High Latvian dialect
This dialect is spoken in eastern Latvia and it has two groups of subdialects: Latgalian and Selonian. Latgalian is not only a dialect but a written language as well, and it is used by the Roman Catholic church and in some cultural activities in some areas of eastern Latvia. Of all the Latvian dialects this one differs the most from standard Latvian in pronunciation, in both vocals and consonants the sounds are modified. Additionally, because eastern Latvia was under the subordination of Poland and Russia for centuries, this dialect borrowed some words from Slavic languages such as Polish, Russian, and Belarussian.
Common Latvian verbal greetings include Sveiki (Hello), Labrīt (Good morning), Labdien (Good afternoon), and Labvakar (Good evening).
Latvians generally greet each other with a quick and firm handshake with direct eye contact.
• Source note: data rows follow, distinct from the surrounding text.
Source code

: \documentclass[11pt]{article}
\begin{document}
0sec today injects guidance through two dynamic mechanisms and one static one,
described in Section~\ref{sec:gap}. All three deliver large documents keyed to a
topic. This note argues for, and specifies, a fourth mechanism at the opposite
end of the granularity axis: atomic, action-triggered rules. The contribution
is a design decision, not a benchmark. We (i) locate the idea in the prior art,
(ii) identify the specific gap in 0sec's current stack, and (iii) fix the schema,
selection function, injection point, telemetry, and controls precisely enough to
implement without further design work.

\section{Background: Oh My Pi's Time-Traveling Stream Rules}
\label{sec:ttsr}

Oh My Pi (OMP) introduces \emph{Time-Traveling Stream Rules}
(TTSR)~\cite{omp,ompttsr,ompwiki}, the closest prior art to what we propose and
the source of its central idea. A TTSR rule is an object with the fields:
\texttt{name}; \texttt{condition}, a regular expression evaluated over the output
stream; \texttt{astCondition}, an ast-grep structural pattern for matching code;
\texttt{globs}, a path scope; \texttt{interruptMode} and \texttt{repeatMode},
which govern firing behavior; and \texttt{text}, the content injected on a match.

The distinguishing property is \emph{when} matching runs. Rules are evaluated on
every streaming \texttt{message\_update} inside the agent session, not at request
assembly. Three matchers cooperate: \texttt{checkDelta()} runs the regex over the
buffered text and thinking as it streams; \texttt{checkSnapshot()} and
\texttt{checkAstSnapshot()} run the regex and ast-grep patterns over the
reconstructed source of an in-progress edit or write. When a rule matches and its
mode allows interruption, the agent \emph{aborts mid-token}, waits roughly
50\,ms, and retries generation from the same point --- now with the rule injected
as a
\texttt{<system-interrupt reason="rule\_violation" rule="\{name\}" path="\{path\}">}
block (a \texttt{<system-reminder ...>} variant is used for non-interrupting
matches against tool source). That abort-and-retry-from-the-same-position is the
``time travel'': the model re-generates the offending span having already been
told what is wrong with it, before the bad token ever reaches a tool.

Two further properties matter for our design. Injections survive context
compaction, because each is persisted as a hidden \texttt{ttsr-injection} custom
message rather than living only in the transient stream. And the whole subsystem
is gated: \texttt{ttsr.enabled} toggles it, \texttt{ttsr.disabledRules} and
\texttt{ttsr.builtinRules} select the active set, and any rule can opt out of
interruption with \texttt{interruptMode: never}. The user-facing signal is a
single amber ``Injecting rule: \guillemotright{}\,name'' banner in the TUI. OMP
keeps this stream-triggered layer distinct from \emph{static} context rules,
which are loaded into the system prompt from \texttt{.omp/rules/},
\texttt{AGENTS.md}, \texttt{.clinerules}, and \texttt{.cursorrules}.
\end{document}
Although this is not exactly a norm, some Latvians do offer a light kiss on the cheek when greeting close friends or family. Because official titles carry some importance, when introducing someone their honorary title, “kungs” for a man and “kundze” for a woman, should be used. Also, to avoid being rude, you should wait for an acquaintances invitation before moving to a first-name basis.
Latvians are direct communicators, but words are generally embellished to avoiding hurting the feelings of others. Latvians are polite and courteous but can be very reserved, so making small talk can be slightly uncomfortable. In low context communication cultures, such as the one in Latvia, too much background information is unrequired, therefore straightforwardness is appreciated. Latvians are usually slow to pay compliments and doing so too quickly with not enough reason may be seen as suspicious. Additionally, personal matters are not discussed in business settings.
Personal Space and Touching
During conversation, Latvians prefer to keep a distance of an arm’s length or even more if they’re talking to strangers. Among friends and family this distance can be shortened. Because Latvians are usually reserved people that value their personal space, there tends to be no touching during conversation. Nonetheless, among younger people a brush of the shoulder/hand is not uncommon. It is also normal to see young couples holding hands in public.
Eye Contact and Gestures
Direct eye contact is expected, but it should not be held continuously throughout the entire conversation. Avoiding eye contact completely can be a sign that the person has something to hide. Latvians are not particularly emotive speakers, and they prefer not to use too many hand gestures.
Latvian Culture Reference Guide
Republic of Latvia
Latvian, one of the last two remaining Baltic languages, is the official language of the Republic of Latvia. There are around 1.7 million speakers of Latvian worldwide and the majority of them, an estimated 1.5 million, are Latvian residents.
The language is also spoken by small numbers of people in several countries, such as the United States, Ireland, the U.K., Brazil, Russia, Australia, Canada, and some neighboring countries, such as Estonia, Sweden and especially in Latvia’s southern neighbor, Lithuania.